→ The problem
Restate each entry word for word. Keep every detail intact.

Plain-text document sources
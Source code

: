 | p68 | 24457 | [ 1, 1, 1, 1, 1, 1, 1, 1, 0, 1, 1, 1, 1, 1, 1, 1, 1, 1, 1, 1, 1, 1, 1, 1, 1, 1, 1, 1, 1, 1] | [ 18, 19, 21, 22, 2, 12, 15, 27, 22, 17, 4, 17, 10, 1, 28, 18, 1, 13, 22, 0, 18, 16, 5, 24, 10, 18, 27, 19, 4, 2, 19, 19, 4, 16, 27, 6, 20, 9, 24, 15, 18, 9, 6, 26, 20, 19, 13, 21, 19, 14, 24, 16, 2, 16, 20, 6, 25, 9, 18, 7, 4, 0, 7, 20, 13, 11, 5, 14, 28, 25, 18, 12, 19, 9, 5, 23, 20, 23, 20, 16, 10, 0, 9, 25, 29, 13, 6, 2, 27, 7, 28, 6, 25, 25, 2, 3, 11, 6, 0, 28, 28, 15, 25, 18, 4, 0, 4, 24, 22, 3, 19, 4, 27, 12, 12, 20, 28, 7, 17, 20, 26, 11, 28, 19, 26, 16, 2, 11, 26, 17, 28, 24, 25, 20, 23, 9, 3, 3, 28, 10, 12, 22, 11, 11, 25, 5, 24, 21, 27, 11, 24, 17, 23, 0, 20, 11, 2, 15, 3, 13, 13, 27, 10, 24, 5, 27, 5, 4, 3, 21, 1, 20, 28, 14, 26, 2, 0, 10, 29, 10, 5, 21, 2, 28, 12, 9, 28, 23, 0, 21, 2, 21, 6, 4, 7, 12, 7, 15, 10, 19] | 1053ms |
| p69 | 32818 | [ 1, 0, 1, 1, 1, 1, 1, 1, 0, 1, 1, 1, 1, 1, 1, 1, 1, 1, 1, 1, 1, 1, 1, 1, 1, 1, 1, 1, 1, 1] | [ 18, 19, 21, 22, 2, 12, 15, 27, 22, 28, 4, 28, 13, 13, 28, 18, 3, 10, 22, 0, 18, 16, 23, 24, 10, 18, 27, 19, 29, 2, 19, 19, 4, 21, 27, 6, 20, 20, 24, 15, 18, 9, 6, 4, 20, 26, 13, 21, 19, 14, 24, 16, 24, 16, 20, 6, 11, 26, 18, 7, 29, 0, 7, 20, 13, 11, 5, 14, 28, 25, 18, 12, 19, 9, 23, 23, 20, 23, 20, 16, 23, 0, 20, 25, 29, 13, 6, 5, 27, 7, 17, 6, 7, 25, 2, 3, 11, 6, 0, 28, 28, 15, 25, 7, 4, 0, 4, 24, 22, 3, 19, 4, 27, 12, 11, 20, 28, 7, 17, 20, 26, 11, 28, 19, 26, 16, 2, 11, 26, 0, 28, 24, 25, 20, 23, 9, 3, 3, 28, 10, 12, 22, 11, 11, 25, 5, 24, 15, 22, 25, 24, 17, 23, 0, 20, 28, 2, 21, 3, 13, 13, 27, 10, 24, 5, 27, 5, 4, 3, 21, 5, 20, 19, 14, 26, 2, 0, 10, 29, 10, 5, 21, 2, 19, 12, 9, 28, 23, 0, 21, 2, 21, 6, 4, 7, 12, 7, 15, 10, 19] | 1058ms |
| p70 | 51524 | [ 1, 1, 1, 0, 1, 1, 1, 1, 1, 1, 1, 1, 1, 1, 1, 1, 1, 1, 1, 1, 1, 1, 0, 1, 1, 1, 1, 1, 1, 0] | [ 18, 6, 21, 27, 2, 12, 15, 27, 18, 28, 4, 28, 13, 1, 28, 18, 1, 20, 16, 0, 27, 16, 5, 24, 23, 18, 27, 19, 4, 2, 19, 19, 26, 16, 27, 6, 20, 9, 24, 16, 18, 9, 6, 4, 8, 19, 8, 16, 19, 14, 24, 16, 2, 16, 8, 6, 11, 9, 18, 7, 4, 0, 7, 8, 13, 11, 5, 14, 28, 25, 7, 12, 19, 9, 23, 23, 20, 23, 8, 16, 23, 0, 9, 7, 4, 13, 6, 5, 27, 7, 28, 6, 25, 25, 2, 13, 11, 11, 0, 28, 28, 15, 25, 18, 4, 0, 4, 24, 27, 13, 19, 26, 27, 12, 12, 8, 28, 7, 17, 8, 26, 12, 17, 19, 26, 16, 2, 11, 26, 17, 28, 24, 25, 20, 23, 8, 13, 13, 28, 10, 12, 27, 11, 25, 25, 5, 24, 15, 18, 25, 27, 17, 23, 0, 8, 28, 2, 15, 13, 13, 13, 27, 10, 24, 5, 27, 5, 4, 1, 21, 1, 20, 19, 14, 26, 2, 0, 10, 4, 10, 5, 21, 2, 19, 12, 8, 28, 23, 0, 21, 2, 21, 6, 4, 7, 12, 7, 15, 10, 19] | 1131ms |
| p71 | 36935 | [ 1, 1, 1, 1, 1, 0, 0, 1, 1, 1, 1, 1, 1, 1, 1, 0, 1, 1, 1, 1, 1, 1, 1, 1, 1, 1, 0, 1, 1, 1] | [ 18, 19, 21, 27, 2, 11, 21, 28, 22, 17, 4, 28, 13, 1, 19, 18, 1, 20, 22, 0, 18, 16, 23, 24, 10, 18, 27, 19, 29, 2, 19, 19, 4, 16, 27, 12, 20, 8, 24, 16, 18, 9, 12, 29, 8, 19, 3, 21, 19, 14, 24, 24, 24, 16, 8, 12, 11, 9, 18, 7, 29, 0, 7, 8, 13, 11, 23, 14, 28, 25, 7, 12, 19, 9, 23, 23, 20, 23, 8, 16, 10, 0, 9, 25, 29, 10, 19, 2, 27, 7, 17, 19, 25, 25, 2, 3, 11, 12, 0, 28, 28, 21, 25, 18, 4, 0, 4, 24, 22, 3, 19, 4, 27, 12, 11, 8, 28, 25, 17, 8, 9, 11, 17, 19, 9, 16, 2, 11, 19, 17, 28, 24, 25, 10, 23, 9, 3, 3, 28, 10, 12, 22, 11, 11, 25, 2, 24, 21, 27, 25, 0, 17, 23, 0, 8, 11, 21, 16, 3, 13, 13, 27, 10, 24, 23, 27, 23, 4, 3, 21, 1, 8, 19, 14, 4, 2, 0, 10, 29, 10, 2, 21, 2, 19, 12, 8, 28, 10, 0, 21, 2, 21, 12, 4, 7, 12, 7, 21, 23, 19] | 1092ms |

→ Finished exercise
Source code

: | p68 | 24457 | [ 1, 1, 1, 1, 1, 1, 1, 1, 0, 1, 1, 1, 1, 1, 1, 1, 1, 1, 1, 1, 1, 1, 1, 1, 1, 1, 1, 1, 1, 1] | [ 18, 19, 21, 22, 2, 12, 15, 27, 22, 17, 4, 17, 10, 1, 28, 18, 1, 13, 22, 0, 18, 16, 5, 24, 10, 18, 27, 19, 4, 2, 19, 19, 4, 16, 27, 6, 20, 9, 24, 15, 18, 9, 6, 26, 20, 19, 13, 21, 19, 14, 24, 16, 2, 16, 20, 6, 25, 9, 18, 7, 4, 0, 7, 20, 13, 11, 5, 14, 28, 25, 18, 12, 19, 9, 5, 23, 20, 23, 20, 16, 10, 0, 9, 25, 29, 13, 6, 2, 27, 7, 28, 6, 25, 25, 2, 3, 11, 6, 0, 28, 28, 15, 25, 18, 4, 0, 4, 24, 22, 3, 19, 4, 27, 12, 12, 20, 28, 7, 17, 20, 26, 11, 28, 19, 26, 16, 2, 11, 26, 17, 28, 24, 25, 20, 23, 9, 3, 3, 28, 10, 12, 22, 11, 11, 25, 5, 24, 21, 27, 11, 24, 17, 23, 0, 20, 11, 2, 15, 3, 13, 13, 27, 10, 24, 5, 27, 5, 4, 3, 21, 1, 20, 28, 14, 26, 2, 0, 10, 29, 10, 5, 21, 2, 28, 12, 9, 28, 23, 0, 21, 2, 21, 6, 4, 7, 12, 7, 15, 10, 19] | 1053ms |
| p69 | 32818 | [ 1, 0, 1, 1, 1, 1, 1, 1, 0, 1, 1, 1, 1, 1, 1, 1, 1, 1, 1, 1, 1, 1, 1, 1, 1, 1, 1, 1, 1, 1] | [ 18, 19, 21, 22, 2, 12, 15, 27, 22, 28, 4, 28, 13, 13, 28, 18, 3, 10, 22, 0, 18, 16, 23, 24, 10, 18, 27, 19, 29, 2, 19, 19, 4, 21, 27, 6, 20, 20, 24, 15, 18, 9, 6, 4, 20, 26, 13, 21, 19, 14, 24, 16, 24, 16, 20, 6, 11, 26, 18, 7, 29, 0, 7, 20, 13, 11, 5, 14, 28, 25, 18, 12, 19, 9, 23, 23, 20, 23, 20, 16, 23, 0, 20, 25, 29, 13, 6, 5, 27, 7, 17, 6, 7, 25, 2, 3, 11, 6, 0, 28, 28, 15, 25, 7, 4, 0, 4, 24, 22, 3, 19, 4, 27, 12, 11, 20, 28, 7, 17, 20, 26, 11, 28, 19, 26, 16, 2, 11, 26, 0, 28, 24, 25, 20, 23, 9, 3, 3, 28, 10, 12, 22, 11, 11, 25, 5, 24, 15, 22, 25, 24, 17, 23, 0, 20, 28, 2, 21, 3, 13, 13, 27, 10, 24, 5, 27, 5, 4, 3, 21, 5, 20, 19, 14, 26, 2, 0, 10, 29, 10, 5, 21, 2, 19, 12, 9, 28, 23, 0, 21, 2, 21, 6, 4, 7, 12, 7, 15, 10, 19] | 1058ms |
| p70 | 51524 | [ 1, 1, 1, 0, 1, 1, 1, 1, 1, 1, 1, 1, 1, 1, 1, 1, 1, 1, 1, 1, 1, 1, 0, 1, 1, 1, 1, 1, 1, 0] | [ 18, 6, 21, 27, 2, 12, 15, 27, 18, 28, 4, 28, 13, 1, 28, 18, 1, 20, 16, 0, 27, 16, 5, 24, 23, 18, 27, 19, 4, 2, 19, 19, 26, 16, 27, 6, 20, 9, 24, 16, 18, 9, 6, 4, 8, 19, 8, 16, 19, 14, 24, 16, 2, 16, 8, 6, 11, 9, 18, 7, 4, 0, 7, 8, 13, 11, 5, 14, 28, 25, 7, 12, 19, 9, 23, 23, 20, 23, 8, 16, 23, 0, 9, 7, 4, 13, 6, 5, 27, 7, 28, 6, 25, 25, 2, 13, 11, 11, 0, 28, 28, 15, 25, 18, 4, 0, 4, 24, 27, 13, 19, 26, 27, 12, 12, 8, 28, 7, 17, 8, 26, 12, 17, 19, 26, 16, 2, 11, 26, 17, 28, 24, 25, 20, 23, 8, 13, 13, 28, 10, 12, 27, 11, 25, 25, 5, 24, 15, 18, 25, 27, 17, 23, 0, 8, 28, 2, 15, 13, 13, 13, 27, 10, 24, 5, 27, 5, 4, 1, 21, 1, 20, 19, 14, 26, 2, 0, 10, 4, 10, 5, 21, 2, 19, 12, 8, 28, 23, 0, 21, 2, 21, 6, 4, 7, 12, 7, 15, 10, 19] | 1131ms |
| p71 | 36935 | [ 1, 1, 1, 1, 1, 0, 0, 1, 1, 1, 1, 1, 1, 1, 1, 0, 1, 1, 1, 1, 1, 1, 1, 1, 1, 1, 0, 1, 1, 1] | [ 18, 19, 21, 27, 2, 11, 21, 28, 22, 17, 4, 28, 13, 1, 19, 18, 1, 20, 22, 0, 18, 16, 23, 24, 10, 18, 27, 19, 29, 2, 19, 19, 4, 16, 27, 12, 20, 8, 24, 16, 18, 9, 12, 29, 8, 19, 3, 21, 19, 14, 24, 24, 24, 16, 8, 12, 11, 9, 18, 7, 29, 0, 7, 8, 13, 11, 23, 14, 28, 25, 7, 12, 19, 9, 23, 23, 20, 23, 8, 16, 10, 0, 9, 25, 29, 10, 19, 2, 27, 7, 17, 19, 25, 25, 2, 3, 11, 12, 0, 28, 28, 21, 25, 18, 4, 0, 4, 24, 22, 3, 19, 4, 27, 12, 11, 8, 28, 25, 17, 8, 9, 11, 17, 19, 9, 16, 2, 11, 19, 17, 28, 24, 25, 10, 23, 9, 3, 3, 28, 10, 12, 22, 11, 11, 25, 2, 24, 21, 27, 25, 0, 17, 23, 0, 8, 11, 21, 16, 3, 13, 13, 27, 10, 24, 23, 27, 23, 4, 3, 21, 1, 8, 19, 14, 4, 2, 0, 10, 29, 10, 2, 21, 2, 19, 12, 8, 28, 10, 0, 21, 2, 21, 12, 4, 7, 12, 7, 21, 23, 19] | 1092ms |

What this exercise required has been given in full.